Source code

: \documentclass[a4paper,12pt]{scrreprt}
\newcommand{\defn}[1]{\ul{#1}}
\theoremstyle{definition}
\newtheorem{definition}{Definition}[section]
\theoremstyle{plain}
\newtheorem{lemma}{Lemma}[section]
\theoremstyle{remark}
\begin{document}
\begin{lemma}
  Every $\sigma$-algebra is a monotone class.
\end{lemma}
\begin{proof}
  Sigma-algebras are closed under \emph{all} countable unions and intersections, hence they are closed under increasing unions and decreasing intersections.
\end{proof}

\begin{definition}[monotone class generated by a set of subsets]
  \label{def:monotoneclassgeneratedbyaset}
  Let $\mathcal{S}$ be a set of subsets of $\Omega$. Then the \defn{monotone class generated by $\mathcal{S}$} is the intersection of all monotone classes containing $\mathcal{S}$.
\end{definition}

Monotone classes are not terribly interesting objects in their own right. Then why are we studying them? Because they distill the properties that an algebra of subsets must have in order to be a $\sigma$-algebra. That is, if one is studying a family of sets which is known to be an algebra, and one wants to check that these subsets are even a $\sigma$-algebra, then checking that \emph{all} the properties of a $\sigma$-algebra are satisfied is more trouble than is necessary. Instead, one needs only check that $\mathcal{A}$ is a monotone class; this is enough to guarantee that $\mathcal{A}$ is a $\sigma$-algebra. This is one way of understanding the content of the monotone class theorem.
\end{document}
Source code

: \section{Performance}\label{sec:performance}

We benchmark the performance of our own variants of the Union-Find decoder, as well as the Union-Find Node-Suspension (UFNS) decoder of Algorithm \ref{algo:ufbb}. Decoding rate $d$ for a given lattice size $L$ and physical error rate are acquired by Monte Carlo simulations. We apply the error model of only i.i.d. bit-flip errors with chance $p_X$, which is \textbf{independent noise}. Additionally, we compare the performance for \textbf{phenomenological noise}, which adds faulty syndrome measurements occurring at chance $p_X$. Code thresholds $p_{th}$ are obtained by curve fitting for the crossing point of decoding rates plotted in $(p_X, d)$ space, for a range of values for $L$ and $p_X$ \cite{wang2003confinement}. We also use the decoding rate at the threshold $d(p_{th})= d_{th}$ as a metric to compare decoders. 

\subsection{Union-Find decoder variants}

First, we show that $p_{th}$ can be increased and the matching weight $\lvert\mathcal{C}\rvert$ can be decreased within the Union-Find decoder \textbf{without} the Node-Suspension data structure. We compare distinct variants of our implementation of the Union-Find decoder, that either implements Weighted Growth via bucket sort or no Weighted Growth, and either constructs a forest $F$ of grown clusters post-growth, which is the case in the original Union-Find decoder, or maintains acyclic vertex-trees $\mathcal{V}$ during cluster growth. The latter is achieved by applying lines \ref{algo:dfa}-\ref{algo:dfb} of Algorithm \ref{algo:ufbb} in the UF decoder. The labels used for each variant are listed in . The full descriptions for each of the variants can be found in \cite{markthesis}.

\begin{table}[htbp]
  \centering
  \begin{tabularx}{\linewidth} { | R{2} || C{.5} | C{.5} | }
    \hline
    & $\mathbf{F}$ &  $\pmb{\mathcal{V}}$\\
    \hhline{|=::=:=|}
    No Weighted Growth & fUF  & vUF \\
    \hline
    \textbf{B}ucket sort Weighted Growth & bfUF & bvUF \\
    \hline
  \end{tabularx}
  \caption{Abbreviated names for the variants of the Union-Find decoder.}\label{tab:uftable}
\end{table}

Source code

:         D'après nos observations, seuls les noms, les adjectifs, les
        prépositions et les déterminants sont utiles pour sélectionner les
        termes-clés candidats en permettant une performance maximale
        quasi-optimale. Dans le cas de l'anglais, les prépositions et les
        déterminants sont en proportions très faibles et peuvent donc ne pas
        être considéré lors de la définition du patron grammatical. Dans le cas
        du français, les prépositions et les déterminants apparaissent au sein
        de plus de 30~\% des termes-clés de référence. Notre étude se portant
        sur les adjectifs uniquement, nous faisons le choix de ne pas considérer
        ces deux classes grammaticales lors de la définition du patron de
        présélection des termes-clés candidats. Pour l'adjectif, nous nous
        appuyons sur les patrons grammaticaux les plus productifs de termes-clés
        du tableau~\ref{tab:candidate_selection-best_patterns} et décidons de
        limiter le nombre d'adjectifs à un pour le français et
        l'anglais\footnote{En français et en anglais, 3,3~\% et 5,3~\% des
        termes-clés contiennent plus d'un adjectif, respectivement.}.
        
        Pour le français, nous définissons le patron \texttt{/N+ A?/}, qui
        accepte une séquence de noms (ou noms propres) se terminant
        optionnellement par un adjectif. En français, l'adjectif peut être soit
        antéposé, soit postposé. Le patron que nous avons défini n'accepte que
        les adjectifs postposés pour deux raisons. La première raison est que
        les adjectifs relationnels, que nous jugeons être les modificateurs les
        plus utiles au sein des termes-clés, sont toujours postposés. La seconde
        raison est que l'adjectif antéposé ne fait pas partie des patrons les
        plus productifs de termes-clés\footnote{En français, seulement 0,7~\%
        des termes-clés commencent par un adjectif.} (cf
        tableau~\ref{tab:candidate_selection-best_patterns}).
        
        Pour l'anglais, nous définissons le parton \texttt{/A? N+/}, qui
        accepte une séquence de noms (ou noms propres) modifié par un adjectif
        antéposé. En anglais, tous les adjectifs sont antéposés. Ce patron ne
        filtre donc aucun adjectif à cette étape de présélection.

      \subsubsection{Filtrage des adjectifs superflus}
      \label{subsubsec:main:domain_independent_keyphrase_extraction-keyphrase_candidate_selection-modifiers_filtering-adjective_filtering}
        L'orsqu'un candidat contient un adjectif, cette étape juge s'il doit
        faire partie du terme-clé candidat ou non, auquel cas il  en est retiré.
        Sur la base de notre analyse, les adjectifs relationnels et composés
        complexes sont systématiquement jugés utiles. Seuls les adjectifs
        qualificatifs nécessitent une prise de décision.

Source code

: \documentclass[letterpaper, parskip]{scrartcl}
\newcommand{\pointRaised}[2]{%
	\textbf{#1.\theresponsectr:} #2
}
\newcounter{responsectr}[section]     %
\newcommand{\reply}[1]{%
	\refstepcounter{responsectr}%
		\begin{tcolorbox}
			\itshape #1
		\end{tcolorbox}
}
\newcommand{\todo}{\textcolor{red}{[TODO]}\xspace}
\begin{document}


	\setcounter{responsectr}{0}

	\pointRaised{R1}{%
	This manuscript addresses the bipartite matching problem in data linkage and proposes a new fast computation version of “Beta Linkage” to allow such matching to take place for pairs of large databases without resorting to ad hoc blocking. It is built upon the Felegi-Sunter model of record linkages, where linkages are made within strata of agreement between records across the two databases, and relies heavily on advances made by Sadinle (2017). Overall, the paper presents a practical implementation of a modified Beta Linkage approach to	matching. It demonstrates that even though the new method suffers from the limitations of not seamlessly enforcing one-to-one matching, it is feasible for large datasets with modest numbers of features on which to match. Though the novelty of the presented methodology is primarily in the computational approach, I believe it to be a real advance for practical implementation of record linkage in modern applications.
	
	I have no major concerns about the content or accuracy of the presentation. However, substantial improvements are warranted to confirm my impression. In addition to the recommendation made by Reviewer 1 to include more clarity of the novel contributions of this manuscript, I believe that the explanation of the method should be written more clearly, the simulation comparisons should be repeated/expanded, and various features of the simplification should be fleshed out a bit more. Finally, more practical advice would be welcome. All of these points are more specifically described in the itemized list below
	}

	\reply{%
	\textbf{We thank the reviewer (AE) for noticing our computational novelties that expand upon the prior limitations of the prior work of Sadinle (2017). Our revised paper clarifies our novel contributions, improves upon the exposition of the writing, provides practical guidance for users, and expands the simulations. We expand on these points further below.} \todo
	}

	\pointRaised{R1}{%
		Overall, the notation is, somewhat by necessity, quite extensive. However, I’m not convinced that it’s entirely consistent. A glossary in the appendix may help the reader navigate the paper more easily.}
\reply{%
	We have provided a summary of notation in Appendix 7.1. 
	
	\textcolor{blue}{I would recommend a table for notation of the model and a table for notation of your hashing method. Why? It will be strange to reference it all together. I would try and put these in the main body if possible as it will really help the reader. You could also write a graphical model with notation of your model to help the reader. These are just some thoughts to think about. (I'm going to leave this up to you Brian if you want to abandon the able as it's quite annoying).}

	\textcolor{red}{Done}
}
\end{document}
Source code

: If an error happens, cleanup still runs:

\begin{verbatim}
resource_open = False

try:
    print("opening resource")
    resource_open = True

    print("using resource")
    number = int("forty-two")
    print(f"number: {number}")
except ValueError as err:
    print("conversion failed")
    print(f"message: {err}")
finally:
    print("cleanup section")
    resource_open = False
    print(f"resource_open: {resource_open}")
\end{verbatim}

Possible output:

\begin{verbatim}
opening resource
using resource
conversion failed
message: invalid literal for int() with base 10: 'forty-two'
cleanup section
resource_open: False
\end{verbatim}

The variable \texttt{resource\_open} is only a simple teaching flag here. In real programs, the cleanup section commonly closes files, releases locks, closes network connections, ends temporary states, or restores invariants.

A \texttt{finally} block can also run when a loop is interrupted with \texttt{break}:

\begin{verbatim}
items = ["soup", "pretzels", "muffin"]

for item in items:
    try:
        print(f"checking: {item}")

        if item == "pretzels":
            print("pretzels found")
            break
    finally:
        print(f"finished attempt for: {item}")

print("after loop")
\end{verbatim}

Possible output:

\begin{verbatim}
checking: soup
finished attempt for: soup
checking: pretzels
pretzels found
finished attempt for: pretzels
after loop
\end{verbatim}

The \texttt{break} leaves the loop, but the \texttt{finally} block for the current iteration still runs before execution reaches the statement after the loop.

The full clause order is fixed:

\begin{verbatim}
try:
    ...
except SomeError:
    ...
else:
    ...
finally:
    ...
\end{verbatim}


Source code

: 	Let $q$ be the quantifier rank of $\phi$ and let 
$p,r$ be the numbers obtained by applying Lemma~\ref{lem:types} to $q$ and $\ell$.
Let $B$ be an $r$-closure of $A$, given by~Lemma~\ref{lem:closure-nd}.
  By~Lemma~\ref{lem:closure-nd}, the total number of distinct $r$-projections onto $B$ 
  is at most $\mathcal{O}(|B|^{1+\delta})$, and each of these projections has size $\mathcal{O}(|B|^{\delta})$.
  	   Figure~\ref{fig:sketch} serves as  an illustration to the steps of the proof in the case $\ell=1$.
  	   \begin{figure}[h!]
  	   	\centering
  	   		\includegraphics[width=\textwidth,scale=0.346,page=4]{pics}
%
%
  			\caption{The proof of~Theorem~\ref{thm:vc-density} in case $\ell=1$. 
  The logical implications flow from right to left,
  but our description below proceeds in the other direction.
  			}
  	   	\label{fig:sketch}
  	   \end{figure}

☆ ☆ ☆ ☆ ☆

→ **WHAT IS BEING ASKED**
Show each line of the material where the word "utiles" occurs.

→ **SOLVED PROBLEM**
        prépositions et les déterminants sont utiles pour sélectionner les
        plus utiles au sein des termes-clés, sont toujours postposés. La seconde
        complexes sont systématiquement jugés utiles. Seuls les adjectifs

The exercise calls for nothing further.